→ Task objective:
Say, as a bare number, how many lines of the listing contain "value".

^^^^^^^^

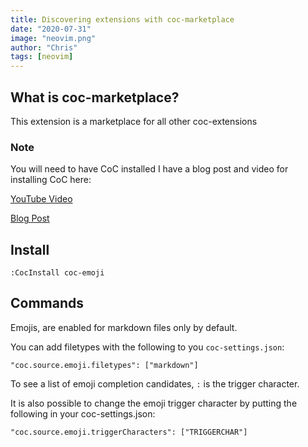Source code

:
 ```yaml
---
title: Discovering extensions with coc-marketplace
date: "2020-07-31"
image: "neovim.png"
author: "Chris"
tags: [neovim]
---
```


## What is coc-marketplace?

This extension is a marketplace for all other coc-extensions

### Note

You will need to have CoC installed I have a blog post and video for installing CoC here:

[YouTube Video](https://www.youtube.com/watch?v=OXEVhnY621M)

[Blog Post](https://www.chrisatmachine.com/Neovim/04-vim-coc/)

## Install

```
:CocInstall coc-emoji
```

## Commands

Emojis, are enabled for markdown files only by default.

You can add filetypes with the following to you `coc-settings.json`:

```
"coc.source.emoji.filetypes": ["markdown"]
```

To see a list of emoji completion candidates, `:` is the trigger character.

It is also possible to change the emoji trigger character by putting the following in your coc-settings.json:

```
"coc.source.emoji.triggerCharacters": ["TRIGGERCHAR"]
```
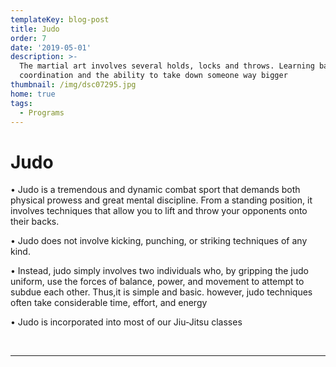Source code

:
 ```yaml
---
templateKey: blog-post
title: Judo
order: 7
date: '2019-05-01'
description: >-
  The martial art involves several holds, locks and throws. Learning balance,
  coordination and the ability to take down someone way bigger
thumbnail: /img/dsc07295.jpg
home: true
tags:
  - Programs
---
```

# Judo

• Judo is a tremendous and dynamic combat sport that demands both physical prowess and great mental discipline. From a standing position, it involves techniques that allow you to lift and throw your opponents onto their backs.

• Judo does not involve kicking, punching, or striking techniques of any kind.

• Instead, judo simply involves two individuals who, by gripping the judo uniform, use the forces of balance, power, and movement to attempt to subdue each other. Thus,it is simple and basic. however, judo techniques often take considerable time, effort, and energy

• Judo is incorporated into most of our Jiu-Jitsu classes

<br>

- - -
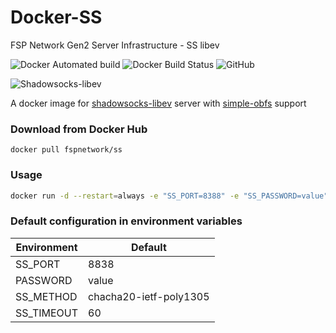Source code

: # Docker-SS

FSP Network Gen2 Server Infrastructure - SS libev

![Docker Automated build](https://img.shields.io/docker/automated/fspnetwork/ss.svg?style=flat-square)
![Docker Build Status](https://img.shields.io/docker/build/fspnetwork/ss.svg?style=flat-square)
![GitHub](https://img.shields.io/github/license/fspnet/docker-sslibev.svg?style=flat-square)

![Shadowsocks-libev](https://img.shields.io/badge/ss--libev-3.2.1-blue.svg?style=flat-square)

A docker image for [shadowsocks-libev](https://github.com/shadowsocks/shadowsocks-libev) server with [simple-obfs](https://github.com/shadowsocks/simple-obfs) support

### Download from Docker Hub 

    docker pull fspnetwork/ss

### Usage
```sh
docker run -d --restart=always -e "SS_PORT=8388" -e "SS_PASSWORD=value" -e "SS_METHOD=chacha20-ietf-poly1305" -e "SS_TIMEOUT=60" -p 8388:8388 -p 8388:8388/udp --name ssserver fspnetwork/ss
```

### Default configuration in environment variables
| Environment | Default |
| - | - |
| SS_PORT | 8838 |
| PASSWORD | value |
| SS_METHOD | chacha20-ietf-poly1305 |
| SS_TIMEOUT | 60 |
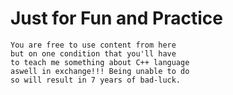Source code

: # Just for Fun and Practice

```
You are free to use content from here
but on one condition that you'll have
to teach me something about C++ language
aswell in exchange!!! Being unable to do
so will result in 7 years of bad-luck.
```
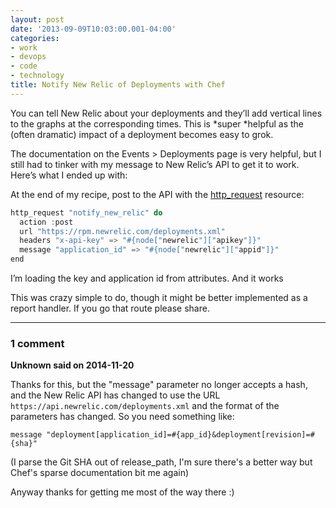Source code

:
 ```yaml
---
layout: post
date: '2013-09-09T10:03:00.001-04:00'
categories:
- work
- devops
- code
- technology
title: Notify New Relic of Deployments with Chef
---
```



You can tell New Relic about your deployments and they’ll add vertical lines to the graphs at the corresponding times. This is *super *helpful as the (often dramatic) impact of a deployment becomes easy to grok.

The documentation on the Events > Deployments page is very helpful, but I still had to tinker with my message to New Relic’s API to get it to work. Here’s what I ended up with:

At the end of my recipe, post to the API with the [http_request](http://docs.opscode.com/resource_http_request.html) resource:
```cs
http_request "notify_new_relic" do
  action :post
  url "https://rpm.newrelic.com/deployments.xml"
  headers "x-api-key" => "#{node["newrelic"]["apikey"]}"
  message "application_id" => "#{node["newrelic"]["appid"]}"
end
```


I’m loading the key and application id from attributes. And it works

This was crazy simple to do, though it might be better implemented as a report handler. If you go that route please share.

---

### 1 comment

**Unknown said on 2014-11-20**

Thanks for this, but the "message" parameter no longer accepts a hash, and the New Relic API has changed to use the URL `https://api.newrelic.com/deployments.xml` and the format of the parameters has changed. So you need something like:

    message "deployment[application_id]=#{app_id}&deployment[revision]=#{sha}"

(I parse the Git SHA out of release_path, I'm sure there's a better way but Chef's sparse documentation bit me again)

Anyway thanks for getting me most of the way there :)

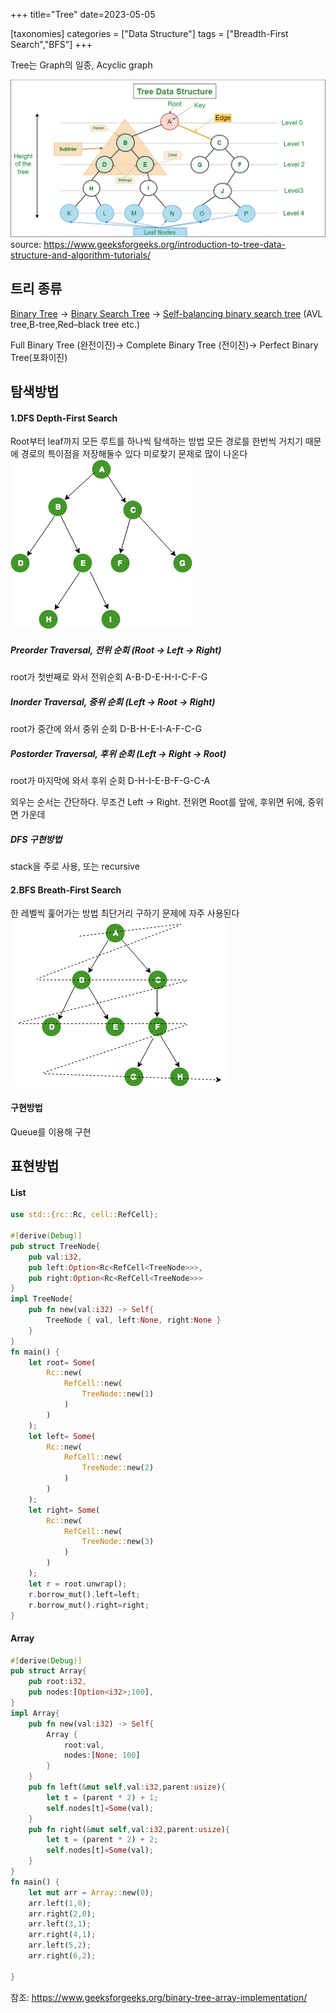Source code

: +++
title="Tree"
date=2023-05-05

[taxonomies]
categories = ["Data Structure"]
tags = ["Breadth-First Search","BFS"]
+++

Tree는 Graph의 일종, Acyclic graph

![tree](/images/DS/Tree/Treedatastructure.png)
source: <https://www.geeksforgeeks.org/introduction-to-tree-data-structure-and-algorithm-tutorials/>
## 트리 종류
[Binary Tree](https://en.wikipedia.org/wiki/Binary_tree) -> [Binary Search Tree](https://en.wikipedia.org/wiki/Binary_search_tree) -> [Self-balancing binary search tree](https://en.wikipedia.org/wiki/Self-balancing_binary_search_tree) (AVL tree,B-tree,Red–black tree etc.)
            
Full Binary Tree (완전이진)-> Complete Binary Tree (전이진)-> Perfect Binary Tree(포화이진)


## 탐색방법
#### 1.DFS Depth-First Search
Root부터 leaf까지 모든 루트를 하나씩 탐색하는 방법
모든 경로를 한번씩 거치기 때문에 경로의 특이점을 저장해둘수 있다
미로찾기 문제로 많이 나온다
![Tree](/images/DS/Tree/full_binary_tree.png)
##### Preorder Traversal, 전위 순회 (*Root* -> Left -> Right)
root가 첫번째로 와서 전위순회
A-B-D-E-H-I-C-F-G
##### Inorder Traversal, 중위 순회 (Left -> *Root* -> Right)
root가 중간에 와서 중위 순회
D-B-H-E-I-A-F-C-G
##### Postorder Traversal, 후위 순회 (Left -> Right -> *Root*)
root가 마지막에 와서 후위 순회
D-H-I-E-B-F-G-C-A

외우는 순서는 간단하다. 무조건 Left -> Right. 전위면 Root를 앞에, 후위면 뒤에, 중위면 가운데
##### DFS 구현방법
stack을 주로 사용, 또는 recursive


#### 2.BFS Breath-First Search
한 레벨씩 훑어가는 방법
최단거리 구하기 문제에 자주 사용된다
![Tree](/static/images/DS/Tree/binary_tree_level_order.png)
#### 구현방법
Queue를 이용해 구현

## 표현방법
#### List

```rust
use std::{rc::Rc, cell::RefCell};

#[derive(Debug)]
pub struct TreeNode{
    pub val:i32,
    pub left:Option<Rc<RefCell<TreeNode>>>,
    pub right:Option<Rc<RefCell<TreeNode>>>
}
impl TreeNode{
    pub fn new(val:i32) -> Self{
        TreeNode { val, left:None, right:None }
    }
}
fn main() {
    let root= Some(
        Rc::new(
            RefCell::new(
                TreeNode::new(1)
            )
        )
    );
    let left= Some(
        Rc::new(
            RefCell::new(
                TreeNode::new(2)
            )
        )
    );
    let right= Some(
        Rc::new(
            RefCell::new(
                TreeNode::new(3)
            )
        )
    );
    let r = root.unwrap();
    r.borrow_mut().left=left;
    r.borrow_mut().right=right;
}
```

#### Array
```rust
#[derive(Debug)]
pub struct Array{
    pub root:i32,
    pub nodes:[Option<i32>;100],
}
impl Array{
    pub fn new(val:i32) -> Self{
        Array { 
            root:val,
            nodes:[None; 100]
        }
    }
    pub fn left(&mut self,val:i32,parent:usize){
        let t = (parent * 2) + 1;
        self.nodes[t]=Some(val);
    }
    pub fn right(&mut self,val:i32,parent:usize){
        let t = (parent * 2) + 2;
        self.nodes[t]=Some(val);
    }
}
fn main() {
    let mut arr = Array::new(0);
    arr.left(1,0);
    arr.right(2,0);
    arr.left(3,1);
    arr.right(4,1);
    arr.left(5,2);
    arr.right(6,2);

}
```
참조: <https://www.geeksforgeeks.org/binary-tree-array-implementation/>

^^^^^^^^

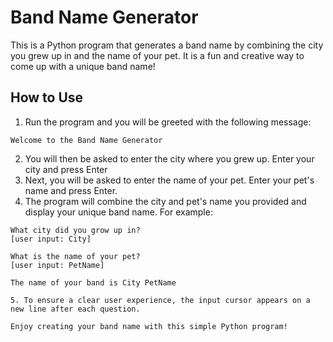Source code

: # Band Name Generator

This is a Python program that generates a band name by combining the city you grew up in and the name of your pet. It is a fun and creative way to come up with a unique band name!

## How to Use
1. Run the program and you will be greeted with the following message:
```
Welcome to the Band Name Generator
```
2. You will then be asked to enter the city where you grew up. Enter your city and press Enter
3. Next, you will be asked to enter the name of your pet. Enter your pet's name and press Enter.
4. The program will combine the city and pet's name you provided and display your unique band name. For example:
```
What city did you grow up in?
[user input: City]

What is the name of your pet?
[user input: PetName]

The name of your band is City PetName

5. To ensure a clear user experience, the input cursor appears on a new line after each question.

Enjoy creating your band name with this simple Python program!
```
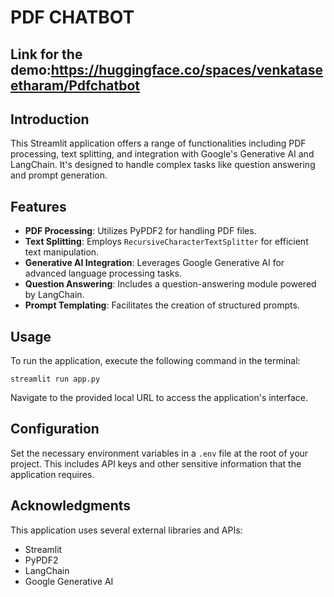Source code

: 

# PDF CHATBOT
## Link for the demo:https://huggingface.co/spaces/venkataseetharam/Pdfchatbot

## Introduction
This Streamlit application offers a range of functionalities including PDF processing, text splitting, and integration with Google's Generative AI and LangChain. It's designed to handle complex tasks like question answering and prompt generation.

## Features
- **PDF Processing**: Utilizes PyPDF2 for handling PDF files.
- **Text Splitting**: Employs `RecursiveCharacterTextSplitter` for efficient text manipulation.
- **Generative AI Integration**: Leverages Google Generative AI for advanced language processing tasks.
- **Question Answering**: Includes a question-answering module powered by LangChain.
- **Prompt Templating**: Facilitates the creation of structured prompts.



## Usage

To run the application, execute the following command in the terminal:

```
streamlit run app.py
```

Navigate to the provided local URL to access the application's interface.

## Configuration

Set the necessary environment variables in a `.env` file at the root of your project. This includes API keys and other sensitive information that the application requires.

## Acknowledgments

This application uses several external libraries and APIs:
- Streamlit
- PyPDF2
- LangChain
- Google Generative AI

^^^^^^^^

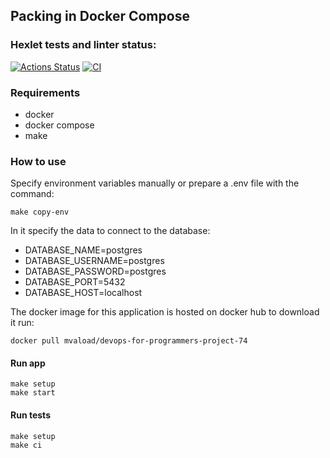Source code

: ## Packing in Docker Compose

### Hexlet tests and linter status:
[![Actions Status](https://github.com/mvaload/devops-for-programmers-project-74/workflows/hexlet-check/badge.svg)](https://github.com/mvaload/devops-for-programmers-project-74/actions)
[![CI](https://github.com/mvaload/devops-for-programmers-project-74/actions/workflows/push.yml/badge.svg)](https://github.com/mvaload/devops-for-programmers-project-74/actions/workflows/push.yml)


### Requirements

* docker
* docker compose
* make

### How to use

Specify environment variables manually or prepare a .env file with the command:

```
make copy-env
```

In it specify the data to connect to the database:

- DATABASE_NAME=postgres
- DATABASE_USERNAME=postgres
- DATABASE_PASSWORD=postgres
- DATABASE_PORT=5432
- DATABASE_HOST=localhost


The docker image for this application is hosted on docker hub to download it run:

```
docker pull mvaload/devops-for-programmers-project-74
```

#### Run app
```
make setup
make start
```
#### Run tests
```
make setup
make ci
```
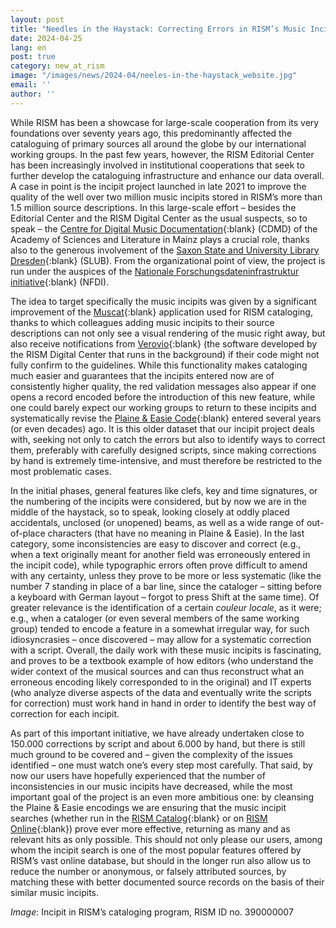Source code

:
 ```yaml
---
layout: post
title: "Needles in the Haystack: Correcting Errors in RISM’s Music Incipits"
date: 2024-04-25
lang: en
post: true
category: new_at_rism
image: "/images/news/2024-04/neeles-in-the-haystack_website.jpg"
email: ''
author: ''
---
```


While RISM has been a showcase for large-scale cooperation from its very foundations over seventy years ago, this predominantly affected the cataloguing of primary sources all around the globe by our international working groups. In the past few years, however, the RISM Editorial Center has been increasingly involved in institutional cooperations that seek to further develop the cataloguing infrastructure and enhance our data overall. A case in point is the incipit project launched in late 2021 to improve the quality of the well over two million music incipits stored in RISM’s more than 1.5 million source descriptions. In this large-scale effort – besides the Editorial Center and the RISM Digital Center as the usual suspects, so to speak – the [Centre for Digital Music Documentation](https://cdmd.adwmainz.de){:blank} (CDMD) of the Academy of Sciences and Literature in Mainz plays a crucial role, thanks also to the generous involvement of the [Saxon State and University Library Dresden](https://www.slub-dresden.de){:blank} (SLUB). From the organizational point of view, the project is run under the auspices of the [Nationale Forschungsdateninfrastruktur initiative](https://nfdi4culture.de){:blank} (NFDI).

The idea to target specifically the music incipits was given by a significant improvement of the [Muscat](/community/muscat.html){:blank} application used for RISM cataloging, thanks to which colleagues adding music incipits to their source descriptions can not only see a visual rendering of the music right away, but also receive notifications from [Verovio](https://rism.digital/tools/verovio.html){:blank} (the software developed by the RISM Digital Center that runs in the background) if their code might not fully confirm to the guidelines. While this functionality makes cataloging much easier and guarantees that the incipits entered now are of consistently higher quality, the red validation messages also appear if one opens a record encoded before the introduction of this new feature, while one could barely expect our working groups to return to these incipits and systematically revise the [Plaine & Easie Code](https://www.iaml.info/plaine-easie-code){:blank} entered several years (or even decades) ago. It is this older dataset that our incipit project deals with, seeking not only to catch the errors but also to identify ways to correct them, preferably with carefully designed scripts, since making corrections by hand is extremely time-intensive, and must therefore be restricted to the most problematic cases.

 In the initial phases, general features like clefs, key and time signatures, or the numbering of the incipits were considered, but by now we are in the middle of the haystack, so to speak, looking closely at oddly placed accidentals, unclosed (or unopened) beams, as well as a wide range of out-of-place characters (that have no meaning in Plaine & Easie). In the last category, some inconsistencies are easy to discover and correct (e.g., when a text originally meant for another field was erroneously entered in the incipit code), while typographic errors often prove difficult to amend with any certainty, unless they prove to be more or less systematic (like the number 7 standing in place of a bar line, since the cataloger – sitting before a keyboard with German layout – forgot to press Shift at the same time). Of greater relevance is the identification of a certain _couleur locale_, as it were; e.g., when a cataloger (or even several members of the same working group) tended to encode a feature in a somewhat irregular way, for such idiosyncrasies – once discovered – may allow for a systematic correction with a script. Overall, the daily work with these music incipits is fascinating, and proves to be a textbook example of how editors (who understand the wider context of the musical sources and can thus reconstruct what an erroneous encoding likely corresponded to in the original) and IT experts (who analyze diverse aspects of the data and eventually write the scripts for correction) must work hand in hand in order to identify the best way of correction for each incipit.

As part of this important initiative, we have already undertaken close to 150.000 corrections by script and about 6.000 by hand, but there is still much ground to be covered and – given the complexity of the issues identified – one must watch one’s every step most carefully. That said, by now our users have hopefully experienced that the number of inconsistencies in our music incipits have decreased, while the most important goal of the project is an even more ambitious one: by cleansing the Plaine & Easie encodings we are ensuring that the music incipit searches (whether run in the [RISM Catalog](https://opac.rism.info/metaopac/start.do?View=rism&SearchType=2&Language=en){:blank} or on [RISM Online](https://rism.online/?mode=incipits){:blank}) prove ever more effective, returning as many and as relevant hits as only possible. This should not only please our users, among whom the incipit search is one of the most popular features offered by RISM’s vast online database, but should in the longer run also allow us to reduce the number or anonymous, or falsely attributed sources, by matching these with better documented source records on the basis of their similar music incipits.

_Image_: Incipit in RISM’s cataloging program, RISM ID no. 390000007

^^^^^^^^

→ Output:
2